Collection entries:
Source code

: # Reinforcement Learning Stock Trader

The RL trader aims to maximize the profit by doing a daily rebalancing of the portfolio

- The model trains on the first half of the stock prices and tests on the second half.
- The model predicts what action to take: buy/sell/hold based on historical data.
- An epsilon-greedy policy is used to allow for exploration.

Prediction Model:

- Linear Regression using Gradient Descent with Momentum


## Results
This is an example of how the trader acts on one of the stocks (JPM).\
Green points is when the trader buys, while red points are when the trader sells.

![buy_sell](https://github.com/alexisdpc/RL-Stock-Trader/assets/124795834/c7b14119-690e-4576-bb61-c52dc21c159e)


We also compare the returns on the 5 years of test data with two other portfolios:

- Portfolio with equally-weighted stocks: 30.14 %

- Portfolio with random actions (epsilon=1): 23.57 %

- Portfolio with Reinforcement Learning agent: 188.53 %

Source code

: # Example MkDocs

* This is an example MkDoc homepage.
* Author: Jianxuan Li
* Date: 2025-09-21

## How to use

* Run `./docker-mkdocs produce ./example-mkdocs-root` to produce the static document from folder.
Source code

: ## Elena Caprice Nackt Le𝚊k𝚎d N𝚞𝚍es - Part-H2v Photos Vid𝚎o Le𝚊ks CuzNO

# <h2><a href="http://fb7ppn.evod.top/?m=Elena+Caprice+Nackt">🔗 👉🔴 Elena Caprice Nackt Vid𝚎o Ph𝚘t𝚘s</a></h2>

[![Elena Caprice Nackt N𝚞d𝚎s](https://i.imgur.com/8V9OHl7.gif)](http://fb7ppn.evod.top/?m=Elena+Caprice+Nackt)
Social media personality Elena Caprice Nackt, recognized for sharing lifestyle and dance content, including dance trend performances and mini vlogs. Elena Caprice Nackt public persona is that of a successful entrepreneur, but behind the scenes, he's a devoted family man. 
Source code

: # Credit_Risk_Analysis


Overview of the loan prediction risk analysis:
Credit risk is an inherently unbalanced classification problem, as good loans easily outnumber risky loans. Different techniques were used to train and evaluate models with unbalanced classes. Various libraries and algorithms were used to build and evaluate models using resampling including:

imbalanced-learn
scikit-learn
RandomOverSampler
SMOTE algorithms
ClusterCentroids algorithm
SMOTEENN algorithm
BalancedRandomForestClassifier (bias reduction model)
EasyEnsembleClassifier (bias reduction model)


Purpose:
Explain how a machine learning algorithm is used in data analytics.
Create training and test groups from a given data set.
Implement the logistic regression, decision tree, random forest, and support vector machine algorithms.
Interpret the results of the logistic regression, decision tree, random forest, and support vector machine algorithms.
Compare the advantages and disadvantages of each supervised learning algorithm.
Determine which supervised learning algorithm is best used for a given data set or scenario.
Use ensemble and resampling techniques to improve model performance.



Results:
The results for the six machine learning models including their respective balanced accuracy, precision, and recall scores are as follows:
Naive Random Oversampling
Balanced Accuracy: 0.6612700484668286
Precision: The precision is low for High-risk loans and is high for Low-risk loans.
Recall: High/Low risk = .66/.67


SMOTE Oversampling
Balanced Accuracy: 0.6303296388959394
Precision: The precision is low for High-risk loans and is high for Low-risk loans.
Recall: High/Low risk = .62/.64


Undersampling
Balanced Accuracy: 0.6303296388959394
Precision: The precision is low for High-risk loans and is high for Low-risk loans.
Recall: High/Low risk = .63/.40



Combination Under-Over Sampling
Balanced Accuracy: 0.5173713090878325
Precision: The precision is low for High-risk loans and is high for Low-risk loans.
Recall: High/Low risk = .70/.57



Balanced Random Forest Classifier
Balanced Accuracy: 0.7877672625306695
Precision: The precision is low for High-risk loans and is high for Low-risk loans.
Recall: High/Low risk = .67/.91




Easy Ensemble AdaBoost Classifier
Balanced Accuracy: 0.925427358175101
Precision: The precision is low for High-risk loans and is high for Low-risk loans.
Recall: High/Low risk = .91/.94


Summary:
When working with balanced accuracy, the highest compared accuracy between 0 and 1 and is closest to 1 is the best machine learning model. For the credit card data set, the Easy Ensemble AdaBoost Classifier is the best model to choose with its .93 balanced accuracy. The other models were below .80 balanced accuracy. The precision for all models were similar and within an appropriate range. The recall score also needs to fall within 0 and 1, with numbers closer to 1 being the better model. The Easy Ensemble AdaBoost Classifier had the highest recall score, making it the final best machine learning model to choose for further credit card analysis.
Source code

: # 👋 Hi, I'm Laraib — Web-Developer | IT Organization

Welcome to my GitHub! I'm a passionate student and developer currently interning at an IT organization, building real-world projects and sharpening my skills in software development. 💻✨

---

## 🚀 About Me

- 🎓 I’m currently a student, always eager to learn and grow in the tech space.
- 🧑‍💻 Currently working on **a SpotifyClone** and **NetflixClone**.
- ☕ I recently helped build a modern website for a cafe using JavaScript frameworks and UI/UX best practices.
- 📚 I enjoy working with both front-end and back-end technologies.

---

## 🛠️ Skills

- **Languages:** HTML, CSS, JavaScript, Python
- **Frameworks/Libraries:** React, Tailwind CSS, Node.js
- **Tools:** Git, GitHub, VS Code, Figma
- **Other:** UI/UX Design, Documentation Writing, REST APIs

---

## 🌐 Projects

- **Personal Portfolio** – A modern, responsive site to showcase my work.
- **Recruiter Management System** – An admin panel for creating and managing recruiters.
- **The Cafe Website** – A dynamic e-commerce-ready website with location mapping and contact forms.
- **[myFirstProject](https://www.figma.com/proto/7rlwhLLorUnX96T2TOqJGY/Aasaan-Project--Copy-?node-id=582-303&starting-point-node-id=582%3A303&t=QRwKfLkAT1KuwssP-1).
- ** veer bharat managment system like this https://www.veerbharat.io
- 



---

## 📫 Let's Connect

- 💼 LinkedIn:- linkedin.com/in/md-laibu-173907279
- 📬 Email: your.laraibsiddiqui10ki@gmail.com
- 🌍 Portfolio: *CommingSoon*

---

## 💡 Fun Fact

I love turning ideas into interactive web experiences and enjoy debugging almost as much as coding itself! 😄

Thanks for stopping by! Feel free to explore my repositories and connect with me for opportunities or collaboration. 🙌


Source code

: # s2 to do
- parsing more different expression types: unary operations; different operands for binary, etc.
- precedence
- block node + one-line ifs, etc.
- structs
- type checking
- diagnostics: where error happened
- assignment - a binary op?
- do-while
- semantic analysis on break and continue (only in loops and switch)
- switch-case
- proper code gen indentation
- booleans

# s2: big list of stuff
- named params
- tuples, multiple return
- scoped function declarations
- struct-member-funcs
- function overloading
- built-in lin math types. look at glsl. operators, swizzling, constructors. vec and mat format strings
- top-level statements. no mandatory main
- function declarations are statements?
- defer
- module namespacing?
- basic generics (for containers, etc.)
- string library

__WHAT YOU HAVE TO DO__
What the answer needs is every line from the data above with "types" in it.

__OUTPUT FOR THIS EXERCISE__
- parsing more different expression types: unary operations; different operands for binary, etc.
- built-in lin math types. look at glsl. operators, swizzling, constructors. vec and mat format strings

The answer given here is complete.